饮用水生物活性炭处理工艺的脱氢酶活性测定预处理方法

摘要

一种饮用水生物活性炭处理工艺的脱氢酶活性测定预处理方法，由三种试剂组合成的混合溶液，通过控制加入比例、加入时间及操作条件，完成预处理，并由此选定测定过程并绘制标准曲线。

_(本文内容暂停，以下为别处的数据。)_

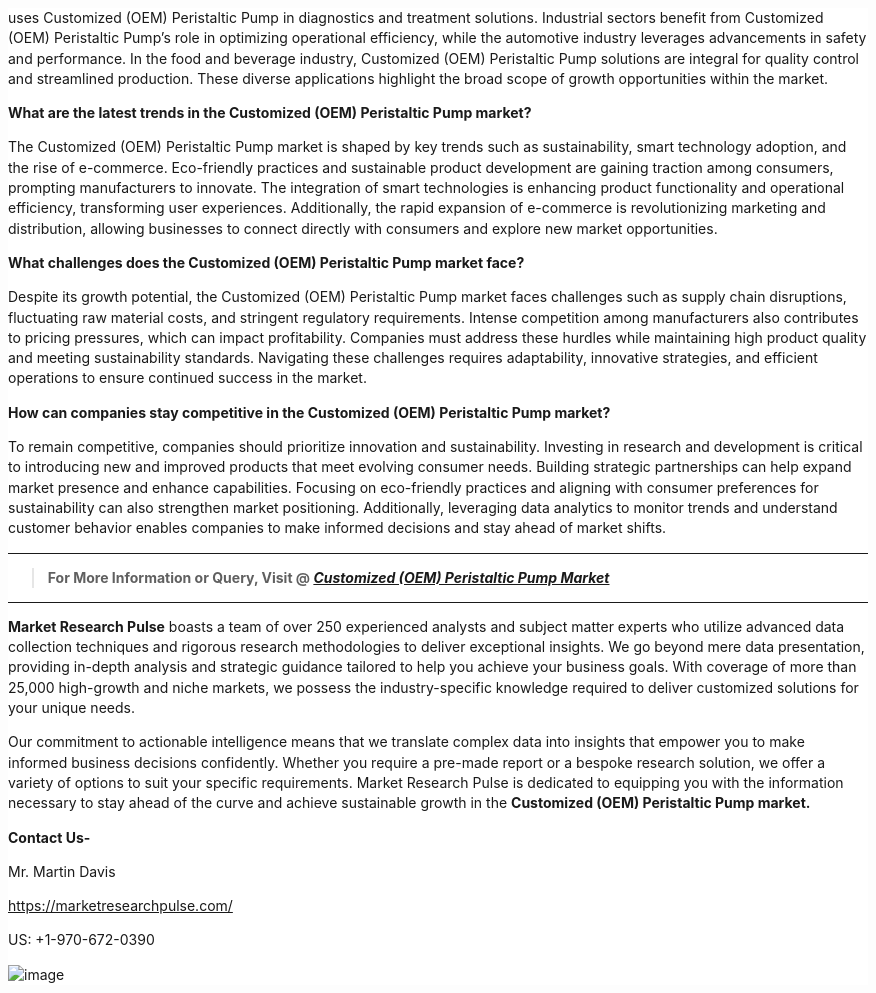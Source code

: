 uses Customized (OEM) Peristaltic Pump in diagnostics and treatment solutions. Industrial sectors benefit from Customized (OEM) Peristaltic Pump&rsquo;s role in optimizing operational efficiency, while the automotive industry leverages advancements in safety and performance. In the food and beverage industry, Customized (OEM) Peristaltic Pump solutions are integral for quality control and streamlined production. These diverse applications highlight the broad scope of growth opportunities within the market.</p><p><strong>What are the latest trends in the Customized (OEM) Peristaltic Pump market?</strong></p><p>The Customized (OEM) Peristaltic Pump market is shaped by key trends such as sustainability, smart technology adoption, and the rise of e-commerce. Eco-friendly practices and sustainable product development are gaining traction among consumers, prompting manufacturers to innovate. The integration of smart technologies is enhancing product functionality and operational efficiency, transforming user experiences. Additionally, the rapid expansion of e-commerce is revolutionizing marketing and distribution, allowing businesses to connect directly with consumers and explore new market opportunities.</p><p><strong>What challenges does the Customized (OEM) Peristaltic Pump market face?</strong></p><p>Despite its growth potential, the Customized (OEM) Peristaltic Pump market faces challenges such as supply chain disruptions, fluctuating raw material costs, and stringent regulatory requirements. Intense competition among manufacturers also contributes to pricing pressures, which can impact profitability. Companies must address these hurdles while maintaining high product quality and meeting sustainability standards. Navigating these challenges requires adaptability, innovative strategies, and efficient operations to ensure continued success in the market.</p><p><strong>How can companies stay competitive in the Customized (OEM) Peristaltic Pump market?</strong></p><p>To remain competitive, companies should prioritize innovation and sustainability. Investing in research and development is critical to introducing new and improved products that meet evolving consumer needs. Building strategic partnerships can help expand market presence and enhance capabilities. Focusing on eco-friendly practices and aligning with consumer preferences for sustainability can also strengthen market positioning. Additionally, leveraging data analytics to monitor trends and understand customer behavior enables companies to make informed decisions and stay ahead of market shifts.</p><hr /><blockquote><p><strong>For More Information or Query, Visit @&nbsp;<em><a href="https://marketresearchpulse.com/report/76222/customized-oem-peristaltic-pump-market?utm_source=Linkedin&utm_medium=0119">Customized (OEM) Peristaltic Pump Market</a></em></strong></p></blockquote><hr /><p><strong>Market Research Pulse</strong> boasts a team of over 250 experienced analysts and subject matter experts who utilize advanced data collection techniques and rigorous research methodologies to deliver exceptional insights. We go beyond mere data presentation, providing in-depth analysis and strategic guidance tailored to help you achieve your business goals. With coverage of more than 25,000 high-growth and niche markets, we possess the industry-specific knowledge required to deliver customized solutions for your unique needs.</p><p>Our commitment to actionable intelligence means that we translate complex data into insights that empower you to make informed business decisions confidently. Whether you require a pre-made report or a bespoke research solution, we offer a variety of options to suit your specific requirements. Market Research Pulse is dedicated to equipping you with the information necessary to stay ahead of the curve and achieve sustainable growth in the <strong>Customized (OEM) Peristaltic Pump market.</strong></p><p><strong>Contact Us-</strong></p><p>Mr. Martin Davis</p><p>https://marketresearchpulse.com/</p><p>US: +1-970-672-0390</p>
![image](https://github.com/user-attachments/assets/b40eceb9-2d8f-4ae8-8dda-434d4b2822e9)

优点：本技术从化学的角度出发，利用有机试剂对吸附的微生物进行萃取洗脱，脱附程度较高；通过有效的配比和振荡方式对以活性炭为载体的脱氢酶活性进行检测，并确定最佳的有机溶剂组合和配比达到最大的测定效果；为相似生物载体的活性检测提供了借鉴方法，适用于饮用水处理工艺中生物载体的生物活性检测。

说明书

技术领域

本发明涉及水处理技术领域，具体地说是涉及一种饮用水活性炭处理工艺中活性炭填料的脱氢酶活性测定预处理方法。

技术背景

由于饮用水常规处理工艺的局限，深度处理工艺应用越来越普遍，其中生物活性炭技术因其兼具吸附和生物处理作用而得到广泛的应用，而评价生物载体填料的生物活性是判定其生物处理作用强弱的关键。生物体的脱氢酶活性在很大程度上反映了生物体的活性状态，因此脱氢酶活性检测被广泛应用于水处理领域。脱氢酶活性测定方法自1959年正式应用于生化分析中以来，国内外很多学者对其进行了多次改进。使用较多的为2，3，5-氯化三苯基四氮唑-脱氢酶活性检测方法，通过测定萃取出的还原产物三苯基甲胺，计算生物活性值。该方法较多应用于污水生物处理领域，而在饮用水生物处理中应用较少。已有的样品预处理方法包括超声洗脱和振摇破碎，样品测定主要包括萃取和离心。饮用水臭氧生物活性炭工艺中，细菌等微生物的吸附载体为微孔结构复杂的颗粒活性炭，其吸附机理有别于活性污泥，再者污水中微生物浓度高于饮用水，特别是高于以自然挂膜为炭床生物形成方式的处理工艺，其对载体的吸附作用可能强于饮用水，所以在臭氧生物活性炭工艺中采用超声洗脱或振摇破碎的方法无法使吸附的微生物完全脱落，从而导致之后的测定值很小或出现负值。实验结果表明，上述脱氢酶活性中的预处理方法难以高效实现活性炭填料的活性测定。

发明内容

本发明的目的在于提供了一种饮用水生物活性炭处理工艺的活性炭填料的脱氢酶活性测定方法，本发明是通过以下技术方案来实现的：

针对饮用水生物活性炭处理工艺活性炭低生物活性情况，建立了一种基于新型有机混合试剂测定活性炭脱氢酶活性的预处理方法，即根据活性炭吸附特征，提出了预处理所用有机混合试剂的配比及使用方法，为饮用水生物处理中生物载体脱氢酶测定提供了新的预处理方法。

本发明方法的实施步骤：

1.饮用水生物活性炭处理工艺的脱氢酶活性测定预处理方法，其特征在于该方法步骤如下：

(1)对活性炭填料进行前处理：先分别取不同深度的活性炭填料置于具塞三角瓶A、B、C中，分别先添加氯仿、甲醇和蒸馏水的萃取混合液，然后再分别添加氯仿和蒸馏水；

(2)对前处理后的活性炭填料分别测定吸光度值：分别吸取定量的萃取后的上下两相液体置于比色管D、E、F中，依次加入三相盐酸缓冲液、亚硫酸钠溶液、纯水，以甲醛作为终止试剂，反应完全后再分别添加三氯甲烷，并分别测定吸光度值；

(3)绘制标准曲线并将步骤(2)中的吸光度值转化为三苯基甲胺生成量即脱氢酶活性值：按步骤(2)中的活性炭填料萃取液的测定过程，测定2，3，5-三苯基氯化四氮唑不同序列浓度下生成的三苯基甲胺的吸光度值，并绘制标准曲线，得出线性回归方程，最后将吸光度值代入回归方程得出三苯基甲胺生成量，即脱氢酶活性值。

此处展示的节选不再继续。